Shut Up, This Is Serious

by Carolina Ixta
read by Frankie Corzo

Quill Tree Books, 2024. 10 hours, 19 minutes.
Review written January 22, 2025, from a library eaudiobook.
2025 Morris Award Finalist
2025 Pura Belpré Young Adult Author Award

Shut Up, This Is Serious is about a high school senior named Belén whose life seems like it’s falling apart. Her best friend Leti is pregnant, and Leti’s going to love that baby – but she hasn’t yet dared to tell her racist parents that her boyfriend, the baby’s father, is Black.

As for Belén – she stopped caring about classes last year when her father left them and took her mom’s savings. Belén feels like no one even sees her anymore. So when she finds a college guy who’s willing to have sex with her, she doesn’t let herself notice all the things that are wrong with that, because it makes the heaviness lift for a little while.

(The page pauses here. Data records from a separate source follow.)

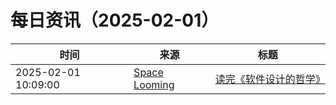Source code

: ﻿# 每日资讯（2025-02-01）

|时间|来源|标题|
|---|---|---|
|2025-02-01 10:09:00|[Space Looming](http://yibie.github.io/index.xml)|[读完《软件设计的哲学》](https://www.gtdstudy.com/posts/finishing-reading-the-philosophy-of-software-design/)|
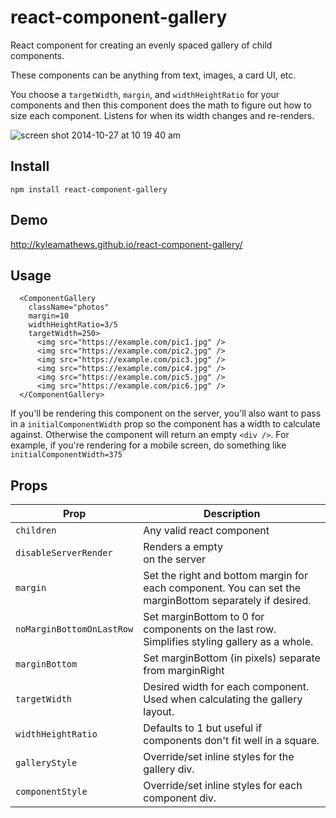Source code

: react-component-gallery
================

React component for creating an evenly spaced gallery of child components.

These components can be anything from text, images, a card UI, etc.

You choose a `targetWidth`, `margin`, and `widthHeightRatio` for your components and then this component does the
math to figure out how to size each component. Listens for when its width
changes and re-renders.

![screen shot 2014-10-27 at 10 19 40 am](https://cloud.githubusercontent.com/assets/71047/4795569/7a457494-5dfd-11e4-890c-d7e15053c529.png)


## Install
`npm install react-component-gallery`

## Demo
http://kyleamathews.github.io/react-component-gallery/

## Usage

      <ComponentGallery
        className="photos"
        margin=10
        widthHeightRatio=3/5
        targetWidth=250>
          <img src="https://example.com/pic1.jpg" />
          <img src="https://example.com/pic2.jpg" />
          <img src="https://example.com/pic3.jpg" />
          <img src="https://example.com/pic4.jpg" />
          <img src="https://example.com/pic5.jpg" />
          <img src="https://example.com/pic6.jpg" />
      </ComponentGallery>

If you'll be rendering this component on the server, you'll also want to
pass in a `initialComponentWidth` prop so the component has a width to
calculate against. Otherwise the component will return an empty `<div />`.
For example, if you're rendering for a mobile screen, do something like
`initialComponentWidth=375`

## Props

Prop                       |    Description
---------------------------|----------------
`children`                 | Any valid react component
`disableServerRender`      | Renders a empty <div/> on the server
`margin`                   | Set the right and bottom margin for each component. You can set the marginBottom separately if desired.
`noMarginBottomOnLastRow`  | Set marginBottom to 0 for components on the last row. Simplifies styling gallery as a whole.
`marginBottom`             | Set marginBottom (in pixels) separate from marginRight
`targetWidth`              | Desired width for each component. Used when calculating the gallery layout.
`widthHeightRatio`         | Defaults to 1 but useful if components don't fit well in a square.
`galleryStyle`             | Override/set inline styles for the gallery div.
`componentStyle`           | Override/set inline styles for each component div.
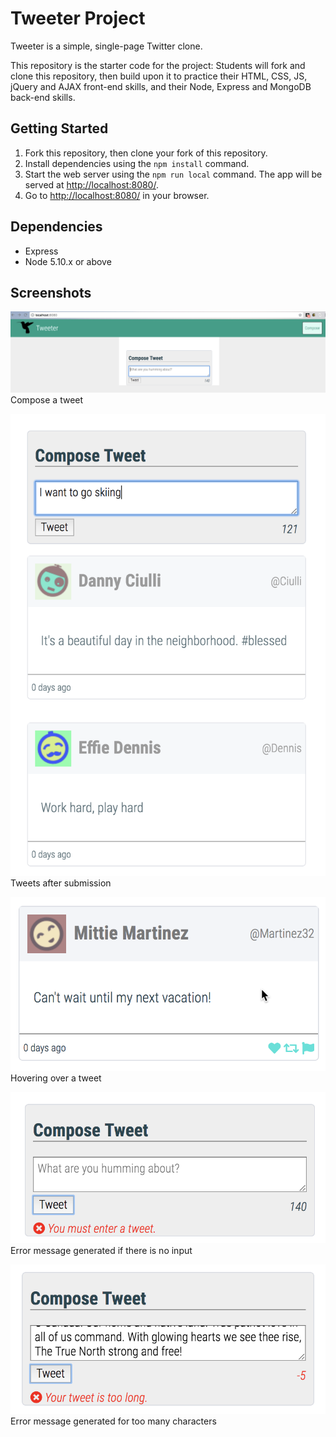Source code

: # Tweeter Project

Tweeter is a simple, single-page Twitter clone.

This repository is the starter code for the project: Students will fork and clone this repository, then build upon it to practice their HTML, CSS, JS, jQuery and AJAX front-end skills, and their Node, Express and MongoDB back-end skills.

## Getting Started

1. Fork this repository, then clone your fork of this repository.
2. Install dependencies using the `npm install` command.
3. Start the web server using the `npm run local` command. The app will be served at <http://localhost:8080/>.
4. Go to <http://localhost:8080/> in your browser.

## Dependencies

- Express
- Node 5.10.x or above

## Screenshots

!["Compose a tweet"](https://github.com/hellocathleen/tweeter/blob/master/docs/Compose.png?raw=true)
Compose a tweet

!["Tweets"](https://github.com/hellocathleen/tweeter/blob/master/docs/Tweets.png?raw=true)
Tweets after submission

!["Hovering over a tweet"](https://github.com/hellocathleen/tweeter/blob/master/docs/Tweet-hover.png?raw=true)
Hovering over a tweet

!["Error message generated if there is no input"](https://github.com/hellocathleen/tweeter/blob/master/docs/Error1.png?raw=true)
Error message generated if there is no input

!["Error message generated for too many characters"](https://github.com/hellocathleen/tweeter/blob/master/docs/Error2.png?raw=true)
Error message generated for too many characters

But when she learns she has to complete one major English assignment in order to save her grade and graduate, she’s also paired with a partner whose hopes of going to the college of his choice are riding on it, too.

And that description doesn’t do justice to all the ways the pressures on Belén are portrayed and interwoven. She does lots of coping in bad ways, but let me say that the story does end with a hopeful note, and it’s an earned hope through the novel.

I was on the Morris Award committee a year ago, so it’s fun to see what they’ve discovered this year. I’ll admit it wasn’t my favorite read – a little too painful to read about the ways she wasn’t coping well. But wearing my committee hat, I do want to say that this is an outstanding debut novel, with nuanced characters and situations, and I hope the first of many more to come from this author.